(Record excerpts)

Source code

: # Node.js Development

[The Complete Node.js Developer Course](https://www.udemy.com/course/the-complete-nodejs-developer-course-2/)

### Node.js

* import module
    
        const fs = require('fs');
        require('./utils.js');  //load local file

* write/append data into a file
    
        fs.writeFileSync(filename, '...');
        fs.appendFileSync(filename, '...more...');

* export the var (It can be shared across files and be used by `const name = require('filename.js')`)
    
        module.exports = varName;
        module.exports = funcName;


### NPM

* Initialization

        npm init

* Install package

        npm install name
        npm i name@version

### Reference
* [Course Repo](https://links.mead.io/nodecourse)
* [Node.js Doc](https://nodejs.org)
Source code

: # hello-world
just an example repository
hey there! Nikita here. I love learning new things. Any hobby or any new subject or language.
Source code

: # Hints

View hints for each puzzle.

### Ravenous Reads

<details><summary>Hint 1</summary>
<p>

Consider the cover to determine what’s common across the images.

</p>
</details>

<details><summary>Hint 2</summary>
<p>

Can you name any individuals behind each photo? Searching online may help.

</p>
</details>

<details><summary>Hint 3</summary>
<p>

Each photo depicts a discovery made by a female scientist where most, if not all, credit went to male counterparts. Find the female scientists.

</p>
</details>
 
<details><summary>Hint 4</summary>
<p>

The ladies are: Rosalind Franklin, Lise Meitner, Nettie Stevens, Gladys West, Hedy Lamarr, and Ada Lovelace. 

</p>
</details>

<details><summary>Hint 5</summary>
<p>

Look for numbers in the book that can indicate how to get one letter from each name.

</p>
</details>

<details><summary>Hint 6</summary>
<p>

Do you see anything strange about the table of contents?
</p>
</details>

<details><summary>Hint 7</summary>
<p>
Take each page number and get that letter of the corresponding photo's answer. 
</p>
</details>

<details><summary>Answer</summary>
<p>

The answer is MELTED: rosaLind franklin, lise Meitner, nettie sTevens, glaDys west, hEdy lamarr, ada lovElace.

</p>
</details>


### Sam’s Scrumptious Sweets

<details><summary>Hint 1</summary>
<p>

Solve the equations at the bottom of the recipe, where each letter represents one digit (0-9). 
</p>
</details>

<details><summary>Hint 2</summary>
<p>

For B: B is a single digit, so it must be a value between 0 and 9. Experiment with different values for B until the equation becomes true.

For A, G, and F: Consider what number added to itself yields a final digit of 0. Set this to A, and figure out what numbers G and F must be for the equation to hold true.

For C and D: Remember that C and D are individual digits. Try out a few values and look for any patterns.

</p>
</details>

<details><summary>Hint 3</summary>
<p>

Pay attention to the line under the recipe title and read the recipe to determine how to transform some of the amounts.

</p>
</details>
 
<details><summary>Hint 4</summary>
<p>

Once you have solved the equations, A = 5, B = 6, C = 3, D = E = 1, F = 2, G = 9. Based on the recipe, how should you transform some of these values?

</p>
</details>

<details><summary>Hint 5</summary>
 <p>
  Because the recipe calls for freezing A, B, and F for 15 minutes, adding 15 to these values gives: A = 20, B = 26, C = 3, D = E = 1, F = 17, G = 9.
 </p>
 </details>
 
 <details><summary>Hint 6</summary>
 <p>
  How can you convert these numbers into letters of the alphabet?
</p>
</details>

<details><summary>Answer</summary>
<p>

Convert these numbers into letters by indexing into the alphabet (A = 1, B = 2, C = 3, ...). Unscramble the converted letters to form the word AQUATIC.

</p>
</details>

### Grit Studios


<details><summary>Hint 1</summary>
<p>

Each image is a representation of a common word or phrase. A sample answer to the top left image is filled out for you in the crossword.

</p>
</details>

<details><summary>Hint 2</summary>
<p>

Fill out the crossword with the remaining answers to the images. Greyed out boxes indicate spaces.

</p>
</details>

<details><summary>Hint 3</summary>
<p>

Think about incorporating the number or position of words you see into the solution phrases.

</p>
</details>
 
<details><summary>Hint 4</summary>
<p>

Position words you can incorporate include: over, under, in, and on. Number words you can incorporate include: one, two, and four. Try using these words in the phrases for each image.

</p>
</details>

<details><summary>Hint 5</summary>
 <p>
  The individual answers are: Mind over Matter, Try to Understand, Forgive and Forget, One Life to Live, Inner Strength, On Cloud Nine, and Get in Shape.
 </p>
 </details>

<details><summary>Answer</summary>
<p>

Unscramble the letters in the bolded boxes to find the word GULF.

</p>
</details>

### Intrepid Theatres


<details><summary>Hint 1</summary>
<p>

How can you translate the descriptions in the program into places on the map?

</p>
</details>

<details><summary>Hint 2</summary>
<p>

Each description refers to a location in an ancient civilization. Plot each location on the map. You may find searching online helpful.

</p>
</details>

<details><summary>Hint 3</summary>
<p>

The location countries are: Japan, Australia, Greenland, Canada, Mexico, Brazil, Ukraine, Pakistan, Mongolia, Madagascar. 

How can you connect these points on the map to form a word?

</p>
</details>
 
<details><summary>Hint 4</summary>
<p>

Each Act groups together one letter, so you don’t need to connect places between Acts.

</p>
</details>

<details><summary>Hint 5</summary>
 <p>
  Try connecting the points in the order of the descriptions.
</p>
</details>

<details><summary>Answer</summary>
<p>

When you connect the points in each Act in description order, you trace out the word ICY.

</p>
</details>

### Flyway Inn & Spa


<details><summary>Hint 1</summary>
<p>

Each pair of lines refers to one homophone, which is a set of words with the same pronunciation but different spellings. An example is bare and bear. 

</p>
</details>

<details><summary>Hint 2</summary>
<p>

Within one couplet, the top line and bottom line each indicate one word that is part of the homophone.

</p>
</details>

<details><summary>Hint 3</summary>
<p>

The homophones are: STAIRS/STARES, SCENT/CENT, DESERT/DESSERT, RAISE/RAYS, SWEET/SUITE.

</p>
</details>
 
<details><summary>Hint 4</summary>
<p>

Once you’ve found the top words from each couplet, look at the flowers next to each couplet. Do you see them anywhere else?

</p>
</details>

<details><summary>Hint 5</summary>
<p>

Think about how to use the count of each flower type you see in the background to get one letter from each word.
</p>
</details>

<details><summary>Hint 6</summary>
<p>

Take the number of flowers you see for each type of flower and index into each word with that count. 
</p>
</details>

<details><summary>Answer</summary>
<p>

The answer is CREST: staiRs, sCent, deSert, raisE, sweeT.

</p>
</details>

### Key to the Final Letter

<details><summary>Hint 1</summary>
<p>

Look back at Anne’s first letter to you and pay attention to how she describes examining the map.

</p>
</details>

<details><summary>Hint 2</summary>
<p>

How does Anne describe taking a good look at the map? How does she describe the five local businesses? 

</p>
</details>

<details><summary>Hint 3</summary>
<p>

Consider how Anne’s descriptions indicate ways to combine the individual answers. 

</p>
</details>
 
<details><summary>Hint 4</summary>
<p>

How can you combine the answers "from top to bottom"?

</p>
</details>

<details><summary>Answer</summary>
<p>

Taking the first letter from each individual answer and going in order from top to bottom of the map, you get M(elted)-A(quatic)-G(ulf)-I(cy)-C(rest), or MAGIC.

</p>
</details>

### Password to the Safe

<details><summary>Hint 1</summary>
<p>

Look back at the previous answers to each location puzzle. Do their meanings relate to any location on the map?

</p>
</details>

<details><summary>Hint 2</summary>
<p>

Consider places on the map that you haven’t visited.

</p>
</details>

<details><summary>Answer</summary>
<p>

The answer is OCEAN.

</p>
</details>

(End Record excerpts)

▶ Exercise prompt:
All of the entries must be quoted exactly; please include each one.

▶ Problem solution:
Source code

: # Node.js Development

[The Complete Node.js Developer Course](https://www.udemy.com/course/the-complete-nodejs-developer-course-2/)

### Node.js

* import module
    
        const fs = require('fs');
        require('./utils.js');  //load local file

* write/append data into a file
    
        fs.writeFileSync(filename, '...');
        fs.appendFileSync(filename, '...more...');

* export the var (It can be shared across files and be used by `const name = require('filename.js')`)
    
        module.exports = varName;
        module.exports = funcName;


### NPM

* Initialization

        npm init

* Install package

        npm install name
        npm i name@version

### Reference
* [Course Repo](https://links.mead.io/nodecourse)
* [Node.js Doc](https://nodejs.org)
Source code

: # hello-world
just an example repository
hey there! Nikita here. I love learning new things. Any hobby or any new subject or language.
Source code

: # Hints

View hints for each puzzle.

### Ravenous Reads

<details><summary>Hint 1</summary>
<p>

Consider the cover to determine what’s common across the images.

</p>
</details>

<details><summary>Hint 2</summary>
<p>

Can you name any individuals behind each photo? Searching online may help.

</p>
</details>

<details><summary>Hint 3</summary>
<p>

Each photo depicts a discovery made by a female scientist where most, if not all, credit went to male counterparts. Find the female scientists.

</p>
</details>
 
<details><summary>Hint 4</summary>
<p>

The ladies are: Rosalind Franklin, Lise Meitner, Nettie Stevens, Gladys West, Hedy Lamarr, and Ada Lovelace. 

</p>
</details>

<details><summary>Hint 5</summary>
<p>

Look for numbers in the book that can indicate how to get one letter from each name.

</p>
</details>

<details><summary>Hint 6</summary>
<p>

Do you see anything strange about the table of contents?
</p>
</details>

<details><summary>Hint 7</summary>
<p>
Take each page number and get that letter of the corresponding photo's answer. 
</p>
</details>

<details><summary>Answer</summary>
<p>

The answer is MELTED: rosaLind franklin, lise Meitner, nettie sTevens, glaDys west, hEdy lamarr, ada lovElace.

</p>
</details>


### Sam’s Scrumptious Sweets

<details><summary>Hint 1</summary>
<p>

Solve the equations at the bottom of the recipe, where each letter represents one digit (0-9). 
</p>
</details>

<details><summary>Hint 2</summary>
<p>

For B: B is a single digit, so it must be a value between 0 and 9. Experiment with different values for B until the equation becomes true.

For A, G, and F: Consider what number added to itself yields a final digit of 0. Set this to A, and figure out what numbers G and F must be for the equation to hold true.

For C and D: Remember that C and D are individual digits. Try out a few values and look for any patterns.

</p>
</details>

<details><summary>Hint 3</summary>
<p>

Pay attention to the line under the recipe title and read the recipe to determine how to transform some of the amounts.

</p>
</details>
 
<details><summary>Hint 4</summary>
<p>

Once you have solved the equations, A = 5, B = 6, C = 3, D = E = 1, F = 2, G = 9. Based on the recipe, how should you transform some of these values?

</p>
</details>

<details><summary>Hint 5</summary>
 <p>
  Because the recipe calls for freezing A, B, and F for 15 minutes, adding 15 to these values gives: A = 20, B = 26, C = 3, D = E = 1, F = 17, G = 9.
 </p>
 </details>
 
 <details><summary>Hint 6</summary>
 <p>
  How can you convert these numbers into letters of the alphabet?
</p>
</details>

<details><summary>Answer</summary>
<p>

Convert these numbers into letters by indexing into the alphabet (A = 1, B = 2, C = 3, ...). Unscramble the converted letters to form the word AQUATIC.

</p>
</details>

### Grit Studios


<details><summary>Hint 1</summary>
<p>

Each image is a representation of a common word or phrase. A sample answer to the top left image is filled out for you in the crossword.

</p>
</details>

<details><summary>Hint 2</summary>
<p>

Fill out the crossword with the remaining answers to the images. Greyed out boxes indicate spaces.

</p>
</details>

<details><summary>Hint 3</summary>
<p>

Think about incorporating the number or position of words you see into the solution phrases.

</p>
</details>
 
<details><summary>Hint 4</summary>
<p>

Position words you can incorporate include: over, under, in, and on. Number words you can incorporate include: one, two, and four. Try using these words in the phrases for each image.

</p>
</details>

<details><summary>Hint 5</summary>
 <p>
  The individual answers are: Mind over Matter, Try to Understand, Forgive and Forget, One Life to Live, Inner Strength, On Cloud Nine, and Get in Shape.
 </p>
 </details>

<details><summary>Answer</summary>
<p>

Unscramble the letters in the bolded boxes to find the word GULF.

</p>
</details>

### Intrepid Theatres


<details><summary>Hint 1</summary>
<p>

How can you translate the descriptions in the program into places on the map?

</p>
</details>

<details><summary>Hint 2</summary>
<p>

Each description refers to a location in an ancient civilization. Plot each location on the map. You may find searching online helpful.

</p>
</details>

<details><summary>Hint 3</summary>
<p>

The location countries are: Japan, Australia, Greenland, Canada, Mexico, Brazil, Ukraine, Pakistan, Mongolia, Madagascar. 

How can you connect these points on the map to form a word?

</p>
</details>
 
<details><summary>Hint 4</summary>
<p>

Each Act groups together one letter, so you don’t need to connect places between Acts.

</p>
</details>

<details><summary>Hint 5</summary>
 <p>
  Try connecting the points in the order of the descriptions.
</p>
</details>

<details><summary>Answer</summary>
<p>

When you connect the points in each Act in description order, you trace out the word ICY.

</p>
</details>

### Flyway Inn & Spa


<details><summary>Hint 1</summary>
<p>

Each pair of lines refers to one homophone, which is a set of words with the same pronunciation but different spellings. An example is bare and bear. 

</p>
</details>

<details><summary>Hint 2</summary>
<p>

Within one couplet, the top line and bottom line each indicate one word that is part of the homophone.

</p>
</details>

<details><summary>Hint 3</summary>
<p>

The homophones are: STAIRS/STARES, SCENT/CENT, DESERT/DESSERT, RAISE/RAYS, SWEET/SUITE.

</p>
</details>
 
<details><summary>Hint 4</summary>
<p>

Once you’ve found the top words from each couplet, look at the flowers next to each couplet. Do you see them anywhere else?

</p>
</details>

<details><summary>Hint 5</summary>
<p>

Think about how to use the count of each flower type you see in the background to get one letter from each word.
</p>
</details>

<details><summary>Hint 6</summary>
<p>

Take the number of flowers you see for each type of flower and index into each word with that count. 
</p>
</details>

<details><summary>Answer</summary>
<p>

The answer is CREST: staiRs, sCent, deSert, raisE, sweeT.

</p>
</details>

### Key to the Final Letter

<details><summary>Hint 1</summary>
<p>

Look back at Anne’s first letter to you and pay attention to how she describes examining the map.

</p>
</details>

<details><summary>Hint 2</summary>
<p>

How does Anne describe taking a good look at the map? How does she describe the five local businesses? 

</p>
</details>

<details><summary>Hint 3</summary>
<p>

Consider how Anne’s descriptions indicate ways to combine the individual answers. 

</p>
</details>
 
<details><summary>Hint 4</summary>
<p>

How can you combine the answers "from top to bottom"?

</p>
</details>

<details><summary>Answer</summary>
<p>

Taking the first letter from each individual answer and going in order from top to bottom of the map, you get M(elted)-A(quatic)-G(ulf)-I(cy)-C(rest), or MAGIC.

</p>
</details>

### Password to the Safe

<details><summary>Hint 1</summary>
<p>

Look back at the previous answers to each location puzzle. Do their meanings relate to any location on the map?

</p>
</details>

<details><summary>Hint 2</summary>
<p>

Consider places on the map that you haven’t visited.

</p>
</details>

<details><summary>Answer</summary>
<p>

The answer is OCEAN.

</p>
</details>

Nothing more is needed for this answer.